The filing requirements of Rule 9 are mandatory and jurisdictional, and failure to comply prevents the circuit court from acquiring subject-matter jurisdiction. Combs v. City of Springdale, 366 Ark. 31, 233 S.W.3d 130 (2006) (citing Douglas v. City of Cabot, 347 Ark. 1, 59 S.W.3d 430 (2001)). As in Night Clubs, Inc. v. Fort Smith Planning Comm' n, 336 Ark. 130, 134, 984 S.W.2d 418, 421 (1999), our supreme court has held that "[a]ny interpretation of a statute by this court becomes a part of the statute itself."

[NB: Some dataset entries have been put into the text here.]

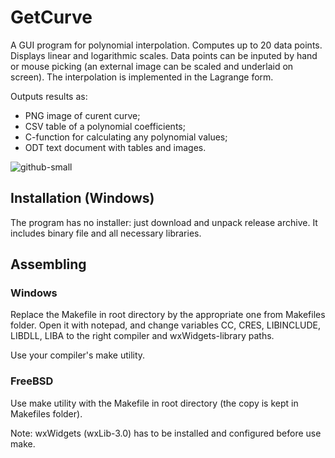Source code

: # GetCurve

A GUI program for polynomial interpolation. Computes up to 20 data points.
Displays linear and logarithmic scales.
Data points can be inputed by hand or mouse picking
(an external image can be scaled and underlaid on screen).
The interpolation is implemented in the Lagrange form.

Outputs results as:
 - PNG image of curent curve;
 - CSV table of a polynomial coefficients;
 - C-function for calculating any polynomial values;
 - ODT text document with tables and images.
 
![github-small](https://user-images.githubusercontent.com/32104993/48665206-a69ea980-eabb-11e8-8816-2b1ab57ff509.png)

## Installation (Windows)
The program has no installer: just download and unpack release archive.
It includes binary file and all necessary libraries.

## Assembling
### Windows
Replace the Makefile in root directory by the appropriate one from Makefiles folder.
Open it with notepad, and change variables CC, CRES, LIBINCLUDE, LIBDLL, LIBA 
to the right compiler and wxWidgets-library paths. 

Use your compiler's make utility.

### FreeBSD
Use make utility with the Makefile in root directory (the copy is kept in Makefiles folder).

Note: wxWidgets (wxLib-3.0) has to be installed and configured before use make.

However, because section 14-56-425 only permits appeals from a final action of the Planning Commission, as in Combs, supra, we must determine, as a threshold matter, if the denial of appellant's request for waiver of the sixty-foot right-of-way was a final action under the terms of the statute. Appellant argues that this was not a final action and cites as support the case of Stromwall v. City of Springdale Planning Comm' n, 350 Ark. 281, 86 S.W.3d 844 (2002). In Stromwall, our supreme court addressed the "final action" language of section 14-56-425 in detail. Specifically, the court stated:
Under this section, only final actions taken by a planning commission are appealable. Thus, as a threshold matter, we must determine whether the action taken by the Commission on April 3, 2001, is a final action subject to appeal.
. . . .
Section 14-56-425 does not define the term "final action." However, this court has previously addressed that term in the context of a civil-rights claim. In Ford v. Arkansas Game Fish Comm' n, 335 Ark. 245, 979 S.W.2d 897 (1998), this court held that the appellant's claim was not ripe because the commission had not taken any final action regarding his hunting and fishing licenses. This court relied on the Supreme Court's discussion of final administrative action in Williamson County Regional Planning Comm'n v. Hamilton Bank of Johnson City, 473 U.S. 172, 105 S.Ct. 3108, 87 L.Ed.2d 126 (1985). There, the Court wrote that "the finality requirement is concerned with whether the initial decision maker has arrived at a definitive position on the issue that inflicts an actual, concrete injury[.]" Ford, 335 Ark. at 253, 979 S.W.2d at 901 (quoting Williamson, 473 U.S. at 193, 105 S.Ct. 3108).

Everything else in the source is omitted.